• **ASSIGNMENT**
Could the data below be copied exactly, minus the pictures?

[Records contained in a dataset]
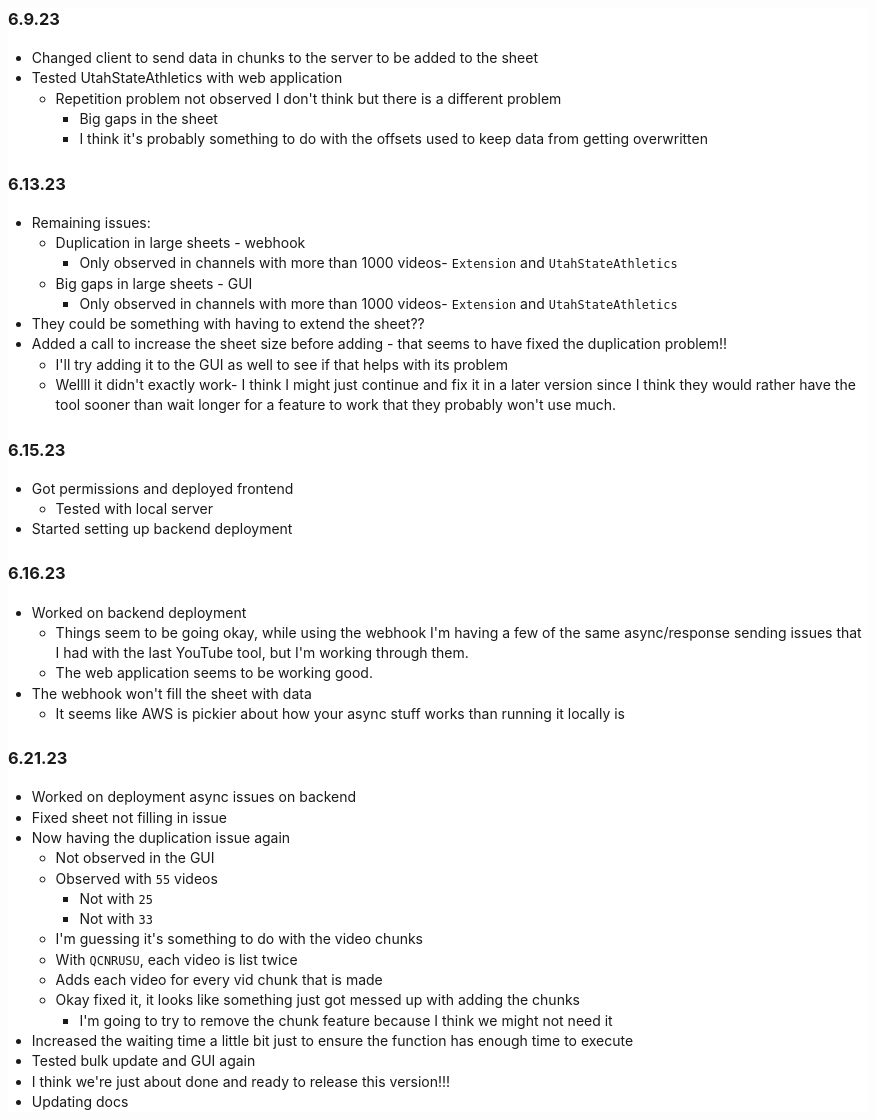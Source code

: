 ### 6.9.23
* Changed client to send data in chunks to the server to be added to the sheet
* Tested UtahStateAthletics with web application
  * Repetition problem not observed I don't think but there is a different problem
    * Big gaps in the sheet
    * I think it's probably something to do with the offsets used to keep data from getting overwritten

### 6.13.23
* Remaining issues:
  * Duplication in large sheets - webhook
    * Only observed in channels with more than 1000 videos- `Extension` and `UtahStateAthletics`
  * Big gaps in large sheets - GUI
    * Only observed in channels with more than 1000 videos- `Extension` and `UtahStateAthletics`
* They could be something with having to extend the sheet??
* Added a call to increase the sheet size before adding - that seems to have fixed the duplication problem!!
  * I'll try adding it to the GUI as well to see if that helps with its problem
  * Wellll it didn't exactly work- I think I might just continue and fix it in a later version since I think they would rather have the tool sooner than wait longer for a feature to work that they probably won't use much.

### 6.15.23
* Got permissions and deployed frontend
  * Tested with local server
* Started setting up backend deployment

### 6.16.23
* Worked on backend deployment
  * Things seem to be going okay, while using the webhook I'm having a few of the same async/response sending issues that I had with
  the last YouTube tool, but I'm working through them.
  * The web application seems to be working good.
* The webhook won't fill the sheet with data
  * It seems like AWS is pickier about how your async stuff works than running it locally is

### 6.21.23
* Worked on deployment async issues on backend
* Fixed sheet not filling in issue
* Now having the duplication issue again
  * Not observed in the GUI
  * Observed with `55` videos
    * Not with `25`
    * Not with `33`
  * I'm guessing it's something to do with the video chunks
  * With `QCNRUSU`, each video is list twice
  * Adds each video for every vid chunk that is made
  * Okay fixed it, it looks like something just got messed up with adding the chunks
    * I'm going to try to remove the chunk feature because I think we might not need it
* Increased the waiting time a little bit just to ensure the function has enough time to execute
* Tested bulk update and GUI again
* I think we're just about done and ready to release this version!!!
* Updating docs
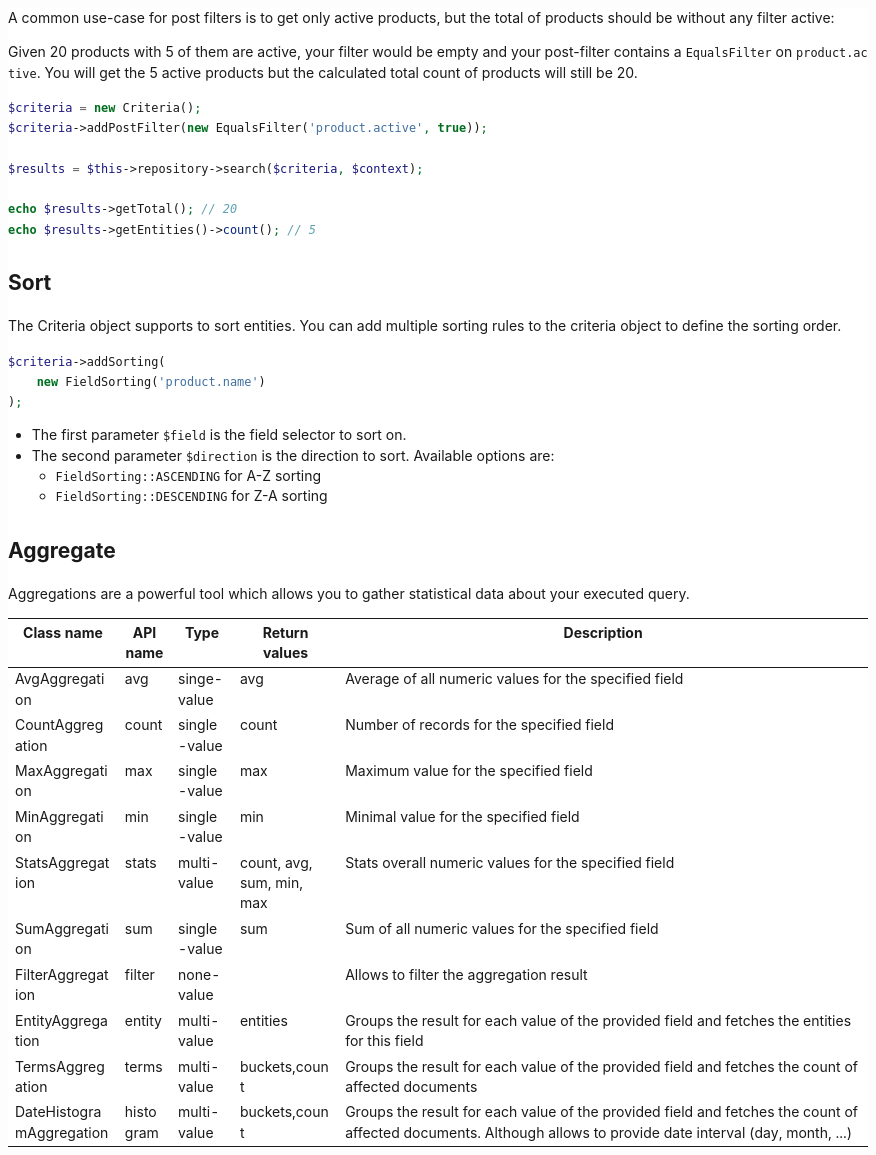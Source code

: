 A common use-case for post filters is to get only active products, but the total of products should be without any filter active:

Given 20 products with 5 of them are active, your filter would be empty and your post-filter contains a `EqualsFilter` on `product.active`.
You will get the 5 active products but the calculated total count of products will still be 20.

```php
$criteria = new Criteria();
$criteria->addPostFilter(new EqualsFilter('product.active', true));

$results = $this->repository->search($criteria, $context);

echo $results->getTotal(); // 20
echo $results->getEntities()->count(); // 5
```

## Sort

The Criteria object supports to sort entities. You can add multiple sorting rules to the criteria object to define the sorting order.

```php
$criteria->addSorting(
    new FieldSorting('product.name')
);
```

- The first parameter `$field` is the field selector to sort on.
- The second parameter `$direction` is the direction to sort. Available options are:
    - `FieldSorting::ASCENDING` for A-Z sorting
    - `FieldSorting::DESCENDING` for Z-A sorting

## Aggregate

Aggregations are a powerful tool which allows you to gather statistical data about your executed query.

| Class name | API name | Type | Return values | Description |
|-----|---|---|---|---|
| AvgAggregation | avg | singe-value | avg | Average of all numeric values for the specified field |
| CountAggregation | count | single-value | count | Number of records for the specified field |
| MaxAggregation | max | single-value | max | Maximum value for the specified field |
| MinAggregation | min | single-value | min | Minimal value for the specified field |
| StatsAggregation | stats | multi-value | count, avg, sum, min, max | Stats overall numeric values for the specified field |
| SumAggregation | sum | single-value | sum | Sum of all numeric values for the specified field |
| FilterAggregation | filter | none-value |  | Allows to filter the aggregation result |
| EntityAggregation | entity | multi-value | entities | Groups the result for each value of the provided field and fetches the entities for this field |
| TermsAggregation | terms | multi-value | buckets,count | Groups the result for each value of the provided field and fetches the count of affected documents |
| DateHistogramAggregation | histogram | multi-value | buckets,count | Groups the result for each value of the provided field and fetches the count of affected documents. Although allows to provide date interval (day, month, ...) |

• **WRITTEN REPLY**
Source code

: ### 6.9.23
* Changed client to send data in chunks to the server to be added to the sheet
* Tested UtahStateAthletics with web application
  * Repetition problem not observed I don't think but there is a different problem
    * Big gaps in the sheet
    * I think it's probably something to do with the offsets used to keep data from getting overwritten

### 6.13.23
* Remaining issues:
  * Duplication in large sheets - webhook
    * Only observed in channels with more than 1000 videos- `Extension` and `UtahStateAthletics`
  * Big gaps in large sheets - GUI
    * Only observed in channels with more than 1000 videos- `Extension` and `UtahStateAthletics`
* They could be something with having to extend the sheet??
* Added a call to increase the sheet size before adding - that seems to have fixed the duplication problem!!
  * I'll try adding it to the GUI as well to see if that helps with its problem
  * Wellll it didn't exactly work- I think I might just continue and fix it in a later version since I think they would rather have the tool sooner than wait longer for a feature to work that they probably won't use much.

### 6.15.23
* Got permissions and deployed frontend
  * Tested with local server
* Started setting up backend deployment

### 6.16.23
* Worked on backend deployment
  * Things seem to be going okay, while using the webhook I'm having a few of the same async/response sending issues that I had with
  the last YouTube tool, but I'm working through them.
  * The web application seems to be working good.
* The webhook won't fill the sheet with data
  * It seems like AWS is pickier about how your async stuff works than running it locally is

### 6.21.23
* Worked on deployment async issues on backend
* Fixed sheet not filling in issue
* Now having the duplication issue again
  * Not observed in the GUI
  * Observed with `55` videos
    * Not with `25`
    * Not with `33`
  * I'm guessing it's something to do with the video chunks
  * With `QCNRUSU`, each video is list twice
  * Adds each video for every vid chunk that is made
  * Okay fixed it, it looks like something just got messed up with adding the chunks
    * I'm going to try to remove the chunk feature because I think we might not need it
* Increased the waiting time a little bit just to ensure the function has enough time to execute
* Tested bulk update and GUI again
* I think we're just about done and ready to release this version!!!
* Updating docs
Source code

: A common use-case for post filters is to get only active products, but the total of products should be without any filter active:

Given 20 products with 5 of them are active, your filter would be empty and your post-filter contains a `EqualsFilter` on `product.active`.
You will get the 5 active products but the calculated total count of products will still be 20.

```php
$criteria = new Criteria();
$criteria->addPostFilter(new EqualsFilter('product.active', true));

$results = $this->repository->search($criteria, $context);

echo $results->getTotal(); // 20
echo $results->getEntities()->count(); // 5
```

## Sort

The Criteria object supports to sort entities. You can add multiple sorting rules to the criteria object to define the sorting order.

```php
$criteria->addSorting(
    new FieldSorting('product.name')
);
```

- The first parameter `$field` is the field selector to sort on.
- The second parameter `$direction` is the direction to sort. Available options are:
    - `FieldSorting::ASCENDING` for A-Z sorting
    - `FieldSorting::DESCENDING` for Z-A sorting

## Aggregate

Aggregations are a powerful tool which allows you to gather statistical data about your executed query.

| Class name | API name | Type | Return values | Description |
|-----|---|---|---|---|
| AvgAggregation | avg | singe-value | avg | Average of all numeric values for the specified field |
| CountAggregation | count | single-value | count | Number of records for the specified field |
| MaxAggregation | max | single-value | max | Maximum value for the specified field |
| MinAggregation | min | single-value | min | Minimal value for the specified field |
| StatsAggregation | stats | multi-value | count, avg, sum, min, max | Stats overall numeric values for the specified field |
| SumAggregation | sum | single-value | sum | Sum of all numeric values for the specified field |
| FilterAggregation | filter | none-value |  | Allows to filter the aggregation result |
| EntityAggregation | entity | multi-value | entities | Groups the result for each value of the provided field and fetches the entities for this field |
| TermsAggregation | terms | multi-value | buckets,count | Groups the result for each value of the provided field and fetches the count of affected documents |
| DateHistogramAggregation | histogram | multi-value | buckets,count | Groups the result for each value of the provided field and fetches the count of affected documents. Although allows to provide date interval (day, month, ...) |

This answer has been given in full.